From: Peter Zijlstra
Date: Fri Jan 31 2020 - 09:04:06 EST


On Fri, Jan 31, 2020 at 01:57:31PM +0100, Pavel Machek wrote:
> On Thu 2020-01-30 19:39:17, Greg Kroah-Hartman wrote:
> > From: Fenghua Yu <fenghua.yu@xxxxxxxxx>
> >
> > [ Upstream commit f11421ba4af706cb4f5703de34fa77fba8472776 ]
>
> This is not suitable for stable. It does not fix anything.

It fixes the code for BE at the very least.

> It prepares
> for theoretical bug that author claims might be introduced to BIOS in
> future... I doubt it, even BIOS authors boot their machines from time
> to time.

BIOS authors might not enable this (optional) feature.

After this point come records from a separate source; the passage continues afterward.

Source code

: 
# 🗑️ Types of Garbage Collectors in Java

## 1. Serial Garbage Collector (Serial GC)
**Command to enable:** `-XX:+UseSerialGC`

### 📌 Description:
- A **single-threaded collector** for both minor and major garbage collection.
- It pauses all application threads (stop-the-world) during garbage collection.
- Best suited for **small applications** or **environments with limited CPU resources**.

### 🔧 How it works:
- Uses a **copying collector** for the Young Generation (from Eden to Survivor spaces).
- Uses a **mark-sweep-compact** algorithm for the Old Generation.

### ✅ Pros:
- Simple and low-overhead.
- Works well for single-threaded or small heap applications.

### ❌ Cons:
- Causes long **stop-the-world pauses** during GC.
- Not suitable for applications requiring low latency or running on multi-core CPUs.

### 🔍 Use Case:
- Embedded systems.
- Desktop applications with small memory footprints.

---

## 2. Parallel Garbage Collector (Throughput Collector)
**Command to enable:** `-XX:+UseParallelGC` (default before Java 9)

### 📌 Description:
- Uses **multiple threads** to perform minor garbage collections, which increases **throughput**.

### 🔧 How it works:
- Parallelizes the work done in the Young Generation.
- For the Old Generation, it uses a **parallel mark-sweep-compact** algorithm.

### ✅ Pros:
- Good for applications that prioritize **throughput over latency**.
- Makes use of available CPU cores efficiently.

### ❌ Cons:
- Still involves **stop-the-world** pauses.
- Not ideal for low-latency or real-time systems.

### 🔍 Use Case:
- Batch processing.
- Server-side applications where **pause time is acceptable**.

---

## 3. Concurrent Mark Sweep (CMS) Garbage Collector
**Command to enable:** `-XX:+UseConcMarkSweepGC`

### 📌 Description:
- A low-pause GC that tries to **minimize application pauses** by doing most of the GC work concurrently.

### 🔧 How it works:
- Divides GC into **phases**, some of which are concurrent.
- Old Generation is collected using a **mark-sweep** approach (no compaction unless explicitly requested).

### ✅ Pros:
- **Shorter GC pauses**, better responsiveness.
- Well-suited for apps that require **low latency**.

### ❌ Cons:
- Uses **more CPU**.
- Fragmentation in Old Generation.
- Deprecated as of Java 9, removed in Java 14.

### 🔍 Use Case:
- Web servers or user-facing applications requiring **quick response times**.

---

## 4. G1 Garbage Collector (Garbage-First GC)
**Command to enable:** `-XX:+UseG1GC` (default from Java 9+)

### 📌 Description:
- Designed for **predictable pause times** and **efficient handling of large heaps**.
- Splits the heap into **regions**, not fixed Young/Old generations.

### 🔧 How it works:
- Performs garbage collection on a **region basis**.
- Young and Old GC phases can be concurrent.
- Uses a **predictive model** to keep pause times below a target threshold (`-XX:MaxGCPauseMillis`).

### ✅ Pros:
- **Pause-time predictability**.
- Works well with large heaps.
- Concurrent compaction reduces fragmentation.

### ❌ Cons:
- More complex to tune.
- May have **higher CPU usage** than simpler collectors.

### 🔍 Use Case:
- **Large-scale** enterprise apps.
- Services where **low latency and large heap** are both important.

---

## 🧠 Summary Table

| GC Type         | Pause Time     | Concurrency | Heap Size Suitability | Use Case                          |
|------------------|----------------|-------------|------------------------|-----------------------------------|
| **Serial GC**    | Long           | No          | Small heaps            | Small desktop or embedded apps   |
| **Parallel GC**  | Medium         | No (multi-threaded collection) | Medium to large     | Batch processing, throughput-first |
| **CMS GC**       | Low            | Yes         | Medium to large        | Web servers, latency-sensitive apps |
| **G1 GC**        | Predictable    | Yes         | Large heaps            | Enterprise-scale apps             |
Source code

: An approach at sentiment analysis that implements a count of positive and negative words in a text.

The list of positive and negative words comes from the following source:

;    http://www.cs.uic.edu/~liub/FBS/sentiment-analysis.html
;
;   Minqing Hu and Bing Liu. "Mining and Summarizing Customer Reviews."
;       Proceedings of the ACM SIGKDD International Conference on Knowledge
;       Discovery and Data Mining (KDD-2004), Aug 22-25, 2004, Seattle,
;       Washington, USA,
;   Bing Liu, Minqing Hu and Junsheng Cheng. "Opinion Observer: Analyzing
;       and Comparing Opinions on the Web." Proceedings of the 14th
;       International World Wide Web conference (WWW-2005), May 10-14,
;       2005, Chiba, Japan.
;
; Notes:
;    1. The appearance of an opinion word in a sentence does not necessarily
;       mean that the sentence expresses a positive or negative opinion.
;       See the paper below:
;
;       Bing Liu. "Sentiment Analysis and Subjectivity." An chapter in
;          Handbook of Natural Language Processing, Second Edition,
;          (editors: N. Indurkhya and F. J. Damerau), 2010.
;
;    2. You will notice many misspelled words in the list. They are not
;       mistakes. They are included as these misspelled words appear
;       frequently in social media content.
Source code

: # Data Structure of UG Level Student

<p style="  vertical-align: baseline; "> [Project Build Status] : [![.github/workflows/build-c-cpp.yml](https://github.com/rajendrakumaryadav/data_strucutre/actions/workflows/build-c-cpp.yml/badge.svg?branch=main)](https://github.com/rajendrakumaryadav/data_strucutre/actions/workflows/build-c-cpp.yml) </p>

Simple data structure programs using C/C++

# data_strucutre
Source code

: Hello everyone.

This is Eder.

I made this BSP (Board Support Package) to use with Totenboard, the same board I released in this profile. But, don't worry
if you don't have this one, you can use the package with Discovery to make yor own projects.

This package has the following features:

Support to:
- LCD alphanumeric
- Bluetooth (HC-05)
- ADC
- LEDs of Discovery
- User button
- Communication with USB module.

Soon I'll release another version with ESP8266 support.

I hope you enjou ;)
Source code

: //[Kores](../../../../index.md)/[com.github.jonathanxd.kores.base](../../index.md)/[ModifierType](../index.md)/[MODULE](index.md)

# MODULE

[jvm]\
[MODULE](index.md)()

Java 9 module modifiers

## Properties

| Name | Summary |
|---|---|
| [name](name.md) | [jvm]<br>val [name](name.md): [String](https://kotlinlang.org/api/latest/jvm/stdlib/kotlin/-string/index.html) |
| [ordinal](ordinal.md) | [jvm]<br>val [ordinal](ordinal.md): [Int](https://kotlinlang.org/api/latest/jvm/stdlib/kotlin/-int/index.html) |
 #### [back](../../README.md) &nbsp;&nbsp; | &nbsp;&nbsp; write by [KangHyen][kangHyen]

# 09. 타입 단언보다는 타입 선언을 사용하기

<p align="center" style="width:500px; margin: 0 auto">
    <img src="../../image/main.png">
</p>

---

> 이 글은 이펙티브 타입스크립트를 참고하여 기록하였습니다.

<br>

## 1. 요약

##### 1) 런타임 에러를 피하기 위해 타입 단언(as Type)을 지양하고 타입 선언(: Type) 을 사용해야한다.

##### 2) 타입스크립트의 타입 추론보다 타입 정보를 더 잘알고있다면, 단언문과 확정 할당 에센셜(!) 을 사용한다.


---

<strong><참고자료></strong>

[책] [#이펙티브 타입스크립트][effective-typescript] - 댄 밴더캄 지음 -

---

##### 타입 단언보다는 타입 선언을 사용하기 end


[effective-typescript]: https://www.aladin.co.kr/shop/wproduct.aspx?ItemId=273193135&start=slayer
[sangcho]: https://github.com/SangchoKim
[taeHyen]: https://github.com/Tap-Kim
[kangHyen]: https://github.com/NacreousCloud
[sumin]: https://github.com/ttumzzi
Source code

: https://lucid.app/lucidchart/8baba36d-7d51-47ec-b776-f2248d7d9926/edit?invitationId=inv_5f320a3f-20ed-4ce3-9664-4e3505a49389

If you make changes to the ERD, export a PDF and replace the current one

> > Atomic operations that span cache lines are super-expensive on x86
> > (not just to the current processor, but also to other processes as all
> > memory operations are blocked until the operation completes). Upcoming
> > x86 processors have a switch to cause such operations to generate a #AC
> > trap. It is expected that some real time systems will enable this mode
> > in BIOS.
>
> And I wonder if this is even good idea for mainline. x86 architecture
> is here for long time, and I doubt Intel is going to break it like
> this. Do you have documentation pointer?

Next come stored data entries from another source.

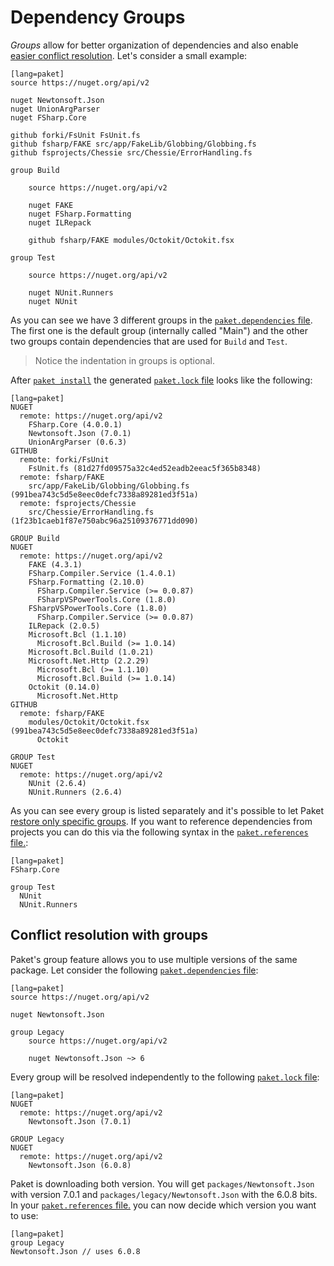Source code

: # Dependency Groups

*Groups* allow for better organization of dependencies and also enable [easier conflict resolution](groups.html#Conflict-resolution-with-groups).
Let's consider a small example:

    [lang=paket]
    source https://nuget.org/api/v2

    nuget Newtonsoft.Json
    nuget UnionArgParser
    nuget FSharp.Core

    github forki/FsUnit FsUnit.fs
    github fsharp/FAKE src/app/FakeLib/Globbing/Globbing.fs
    github fsprojects/Chessie src/Chessie/ErrorHandling.fs

    group Build

        source https://nuget.org/api/v2

        nuget FAKE
        nuget FSharp.Formatting
        nuget ILRepack

        github fsharp/FAKE modules/Octokit/Octokit.fsx

    group Test

        source https://nuget.org/api/v2

        nuget NUnit.Runners
        nuget NUnit

As you can see we have 3 different groups in the [`paket.dependencies` file](dependencies-file.html).
The first one is the default group (internally called "Main") and the other two groups contain dependencies that are used for `Build` and `Test`.

<blockquote>Notice the indentation in groups is optional.</blockquote>

After [`paket install`](paket-install.html) the generated [`paket.lock` file](lock-file.html) looks like the following:

    [lang=paket]
    NUGET
      remote: https://nuget.org/api/v2
        FSharp.Core (4.0.0.1)
        Newtonsoft.Json (7.0.1)
        UnionArgParser (0.6.3)
    GITHUB
      remote: forki/FsUnit
        FsUnit.fs (81d27fd09575a32c4ed52eadb2eeac5f365b8348)
      remote: fsharp/FAKE
        src/app/FakeLib/Globbing/Globbing.fs (991bea743c5d5e8eec0defc7338a89281ed3f51a)
      remote: fsprojects/Chessie
        src/Chessie/ErrorHandling.fs (1f23b1caeb1f87e750abc96a25109376771dd090)

    GROUP Build
    NUGET
      remote: https://nuget.org/api/v2
        FAKE (4.3.1)
        FSharp.Compiler.Service (1.4.0.1)
        FSharp.Formatting (2.10.0)
          FSharp.Compiler.Service (>= 0.0.87)
          FSharpVSPowerTools.Core (1.8.0)
        FSharpVSPowerTools.Core (1.8.0)
          FSharp.Compiler.Service (>= 0.0.87)
        ILRepack (2.0.5)
        Microsoft.Bcl (1.1.10)
          Microsoft.Bcl.Build (>= 1.0.14)
        Microsoft.Bcl.Build (1.0.21)
        Microsoft.Net.Http (2.2.29)
          Microsoft.Bcl (>= 1.1.10)
          Microsoft.Bcl.Build (>= 1.0.14)
        Octokit (0.14.0)
          Microsoft.Net.Http
    GITHUB
      remote: fsharp/FAKE
        modules/Octokit/Octokit.fsx (991bea743c5d5e8eec0defc7338a89281ed3f51a)
          Octokit

    GROUP Test
    NUGET
      remote: https://nuget.org/api/v2
        NUnit (2.6.4)
        NUnit.Runners (2.6.4)

As you can see every group is listed separately and it's possible to let Paket [restore only specific groups](paket-restore.html).
If you want to reference dependencies from projects you can do this via the following syntax in the [`paket.references` file.](references-files.html):

    [lang=paket]
    FSharp.Core

    group Test
      NUnit
      NUnit.Runners

## Conflict resolution with groups

Paket's group feature allows you to use multiple versions of the same package. Let consider the following [`paket.dependencies` file](dependencies-file.html):

    [lang=paket]
    source https://nuget.org/api/v2

    nuget Newtonsoft.Json

    group Legacy
        source https://nuget.org/api/v2

        nuget Newtonsoft.Json ~> 6

Every group will be resolved independently to the following [`paket.lock` file](lock-file.html):

    [lang=paket]
    NUGET
      remote: https://nuget.org/api/v2
        Newtonsoft.Json (7.0.1)

    GROUP Legacy
    NUGET
      remote: https://nuget.org/api/v2
        Newtonsoft.Json (6.0.8)

Paket is downloading both version. You will get `packages/Newtonsoft.Json` with version 7.0.1 and `packages/legacy/Newtonsoft.Json` with the 6.0.8 bits.
In your  [`paket.references` file.](references-files.html) you can now decide which version you want to use:

    [lang=paket]
    group Legacy
    Newtonsoft.Json // uses 6.0.8
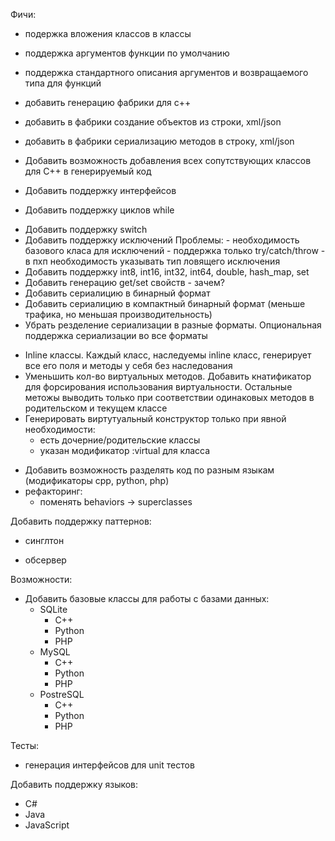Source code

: Фичи:
 + подержка вложения классов в классы
 + поддержка аргументов функции по умолчанию
 + поддержка стандартного описания аргументов и возвращаемого типа для функций

 + добавить генерацию фабрики для с++
 + добавить в фабрики создание объектов из строки, xml/json
 + добавить в фабрики сериализацию методов в строку, xml/json

 + Добавить возможность добавления всех сопутствующих классов для C++ в генерируемый код

 + Добавить поддержку интерфейсов

 + Добавить поддержку циклов while
 - Добавить поддержку switch
 - Добавить поддержку исключений
    Проблемы:
        - необходимость базового класа для исключений
        - поддержка только try/catch/throw
        - в пхп необходимость указывать тип ловящего исключения
 - Добавить поддержку int8, int16, int32, int64, double, hash_map, set
 - Добавить генерацию get/set свойств
        - зачем?
 - Добавить сериалицию в бинарный формат
 - Добавить сериалицию в компактный бинарный формат (меньше трафика, но меньшая производительность)
 - Убрать резделение сериализации в разные форматы. Опциональная поддержка сериализации во все форматы
 + Inline классы. Каждый класс, наследуемы inline класс, генерирует все его поля и методы у себя без наследования
 + Уменьшить кол-во виртуальных методов. Добавить кнатификатор для форсирования использования виртуальности. Остальные метожы выводить только при соответствии одинаковых методов в родительском и текущем классе
 + Генерировать виртутуальный конструктор только при явной необходимости:
    + есть дочерние/родительские классы
    + указан модификатор :virtual для класса
 - Добавить возможность разделять код по разным языкам (модификаторы cpp, python, php)
 - рефакторинг:
    - поменять behaviors -> superclasses

Добавить поддержку паттернов:
 - синглтон
 + обсервер

Возможности:
 - Добавить базовые классы для работы с базами данных:
    - SQLite
        + C++
        + Python
        + PHP
    - MySQL
        - C++
        + Python
        + PHP
    - PostreSQL
        + C++
        + Python
        - PHP

Тесты:
 + генерация интерфейсов для unit тестов


Добавить поддержку языков:
 - C#
 - Java
 - JavaScript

Or you could, you know, like google it. Try "intel split lock
detection". It is a feature the OS can enable which will result in #AC
exceptions when memops to LOCK prefixed instructions are not properly
aligned (because their performance sucks and it impacts execution across
the machine, not just the local CPU).

> > In preparation for this, it is necessary to fix code that may execute
> > atomic instructions with operands that cross cachelines because the #AC
> > trap will crash the kernel.
>
> How does single bit operation "cross cacheline"? How is this going to
> impact non-x86 architectures?

The actual instruction is "LOCK BTSQ", which is a 64bit wide instruction
(LOCK BTSL on 32bit kernels). The memory operand of that instruction is
(stupidly IMO) allowed to be non aligned.

Any sane architecture (ie, pretty much everyone else) will already trap
when you try unaligned atomic ops (or even unaligned anything for most
RISCs).

> > Since "pwol_mask" is local and never exposed to concurrency, there is
> > no need to set bits in pwol_mask using atomic operations.
> >
> > Directly operate on the byte which contains the bit instead of using
> > __set_bit() to avoid any big endian concern due to type cast to
> > unsigned long in __set_bit().
>
> What concerns? Is __set_bit() now useless and are we going to open-code
> it everywhere? Is set_bit() now unusable on x86?

As David already explained, the bitops are defined on long[], are
employed on u8[] here (clue the (unsigned long *) cast) and would do
completely the wrong thing on BE.

set_bit() works as advertised when used as specified; on long[].